I am particularly anxious in relation to the future of the Common Fisheries Policy (CFP). After years in which the CFP has been little better than a fiasco, things are getting onto the right track. The bottom line is that stocks are improving steadily and we are all poised to share the benefits. Here is leading Danish fisheries scientist, Eskild Kirkegaard, Chairman of the inter-governmental scientific body, ICES's Advisory Committee, talking about the North East Atlantic:

“For the majority of stocks, it has been observed that fishing mortality has decreased to a level consistent with Maximum Sustainable Yield (MSY) – meaning levels that are not only sustainable but will also deliver high long term yields." In other words we now have very healthy fish stocks.

Shared Stocks

The reality is that in Europe, most of the stocks we fish are shared. These are some of the most complex fisheries in the world: multi-gear, multi species and multi-jurisdiction. That won't change if the UK leaves the EU and my worry is that in the inevitably bruising process of negotiating a post-exit regime we will all slip backwards. The danger is that in fighting over the slices of the cake, the cake will fall off the table. That could lose us all the gains we have made since the anarchic 1990s.

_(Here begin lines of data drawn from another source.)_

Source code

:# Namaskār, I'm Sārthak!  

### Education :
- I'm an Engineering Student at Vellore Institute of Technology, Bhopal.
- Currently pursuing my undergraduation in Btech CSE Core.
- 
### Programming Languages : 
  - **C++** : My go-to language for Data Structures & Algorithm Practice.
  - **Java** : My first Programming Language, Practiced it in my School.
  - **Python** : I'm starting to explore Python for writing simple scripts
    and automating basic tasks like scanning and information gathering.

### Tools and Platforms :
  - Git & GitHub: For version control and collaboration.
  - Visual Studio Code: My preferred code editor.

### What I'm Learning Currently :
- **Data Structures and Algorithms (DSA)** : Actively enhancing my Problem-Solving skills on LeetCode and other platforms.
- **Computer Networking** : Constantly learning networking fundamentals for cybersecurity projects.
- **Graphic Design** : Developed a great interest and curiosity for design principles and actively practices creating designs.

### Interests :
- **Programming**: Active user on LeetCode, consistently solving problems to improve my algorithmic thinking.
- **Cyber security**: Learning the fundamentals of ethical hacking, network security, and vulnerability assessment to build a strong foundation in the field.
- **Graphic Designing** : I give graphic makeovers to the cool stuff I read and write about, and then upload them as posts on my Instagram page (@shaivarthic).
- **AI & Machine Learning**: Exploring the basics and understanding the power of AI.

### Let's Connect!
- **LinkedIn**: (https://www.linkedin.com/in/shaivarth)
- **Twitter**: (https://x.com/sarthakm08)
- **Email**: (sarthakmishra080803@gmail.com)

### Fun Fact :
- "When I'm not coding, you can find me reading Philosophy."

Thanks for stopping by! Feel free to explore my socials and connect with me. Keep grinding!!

Of course, if Britain was to leave the EU, new bilateral arrangements would be agreed - eventually. But this would take a great deal of time and effort, especially if there was any suggestion that we move away from the status quo on access arrangements or quota shares. In the meantime we all – Brits and non-Brits have a great deal to lose.

Regional Decision-making

The UK was a major influence in ensuring that CFP decision-making would have a strong regional dimension in the new reformed CFP. Member states cooperating at regional seas level is the antidote to the over-centralised CFP that we have battled with over that last 20 years. At last we have movement away from the prescriptive micro-management of our fisheries. It would be tragic if one of the major architects left the project before the benefits of decentralized decision-making have been fully realized.

No one can have any certainty about the post-Brexit world. Where fishing sits in the national priorities for each country will be a critical factor. I don't get the impression that fishing has an especially high priority in the UK, outside perhaps Scotland and Cornwall. Will the negotiating capital be made available for fishing when other prominent issues such as financial services in the City of London, immigration or even agriculture, is at stake? I don't know - but this will be a factor in whether the UK would be able to negotiate better terms than it currently holds.

Politicians will of course make promises. You have to evaluate whether those are realistic or pie -in the-sky. I have worked alongside many Britons over the last 25 years in trying to shape the CFP. We generally share the same values and the same objectives – sustainable, profitable fisheries for our members. It has taken many years to build up the trust and confidence that we have now. It would be terrible if we found ourselves again on different sides of the barricades.

Life after Brexit

Not everything in fisheries is the exclusive fault of the EU. British ministers were enthusiastic supporters for the introduction of the now-discredited EU cod plan which set us back a decade in putting the cod stocks on a sustainable footing and generated a new problem in the form of large scale discards of mature fish. Equally, Britain was a vocal supporter of the EU landings obligation and took its fair share the political opportunism that led to that misconceived legislation. Would things be very different for the UK industry outside the EU? I don't know the answer but if I had a vote these are the things that would be preying on my mind.